A Ramsey County jury has found a longtime St. Paul police officer and former gang investigator guilty of identity theft for using her best friend's information to wire money to a boyfriend who was also a felon in prison.

Ruby Diaz, 38, was found not guilty, however, of two forgery charges against her..

Jurors reached the verdicts late Friday afternoon after beginning deliberations the day before.

Diaz, of Lauderdale, was charged in June in Ramsey County District Court with two counts of aggravated forgery and one count of electronic use of false pretense to obtain identity after allegedly assuming another woman's identity and wiring $1,500 to boyfriend and inmate Ramone D. Smaller, then a 21-year-old gang member imprisoned for attempted murder.

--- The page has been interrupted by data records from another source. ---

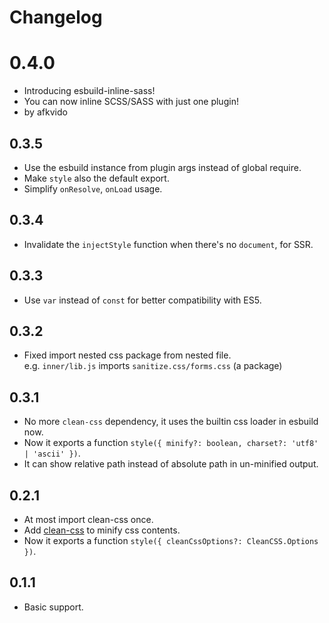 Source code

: # Changelog

# 0.4.0

- Introducing esbuild-inline-sass!
- You can now inline SCSS/SASS with just one plugin!
- by afkvido

## 0.3.5

- Use the esbuild instance from plugin args instead of global require.
- Make `style` also the default export.
- Simplify `onResolve`, `onLoad` usage.

## 0.3.4

- Invalidate the `injectStyle` function when there's no `document`, for SSR.

## 0.3.3

- Use `var` instead of `const` for better compatibility with ES5.

## 0.3.2

- Fixed import nested css package from nested file.\
  e.g. `inner/lib.js` imports `sanitize.css/forms.css` (a package)

## 0.3.1

- No more `clean-css` dependency, it uses the builtin css loader in esbuild now.
- Now it exports a function `style({ minify?: boolean, charset?: 'utf8' | 'ascii' })`.
- It can show relative path instead of absolute path in un-minified output.

## 0.2.1

- At most import clean-css once.
- Add [clean-css](https://github.com/jakubpawlowicz/clean-css) to minify css contents.
- Now it exports a function `style({ cleanCssOptions?: CleanCSS.Options })`.

## 0.1.1

- Basic support.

Diaz took the witness stand on her own behalf Thursday and accused her co-workers of harassing her in the early 2000s for dating another felon. That's the reason, she testified, she used her friend Mao Lee's personal information to create an e-mail address and accounts with the Minnesota Department of Corrections (DOC) and Western Union so she could wire the $1,500 earlier this year to Smaller.

Diaz testified that she became romantically involved with Smaller, 22, after he turned 21 last year. She first met the purported gang member when he was a 12-year-old seventh-grader at Humboldt High School and she was the school resource officer. Diaz told the court that she mentored Smaller and that he reconnected with her in 2013.

Smaller is serving six years in prison for attempted murder, and is charged with 12 felonies for violent drive-by shootings and other alleged crimes.

Assistant Hennepin County Attorney Andrew LeFevour, who prosecuted the case due to a conflict of interest in the Ramsey County Attorney's office, told jurors that Diaz used Lee's name, birth date and home address to defraud the DOC and Western Union. Records from both agencies showed that Lee appeared as the contributor to Smaller's prison account, he said.

Diaz's attorneys, William Bulmer and Sam Savage, told jurors that she never intended to defraud anyone. Diaz used her own bank account and credit cards to wire Smaller money, and her own home address was listed as the billing address, Bulmer told jurors.

Diaz also used her own cellphone number as a back up contact, Bulmer said.

She used Lee's information as a first-glance identity to protect herself from the brutal harassment she received from co-workers in the early 2000s, Bulmer argued.

Diaz testified Thursday that co-workers followed her in unmarked cars, flashed their lights at her and refused to back her up on calls when she worked in the gang unit because she was dating a different felon in the early 2000s.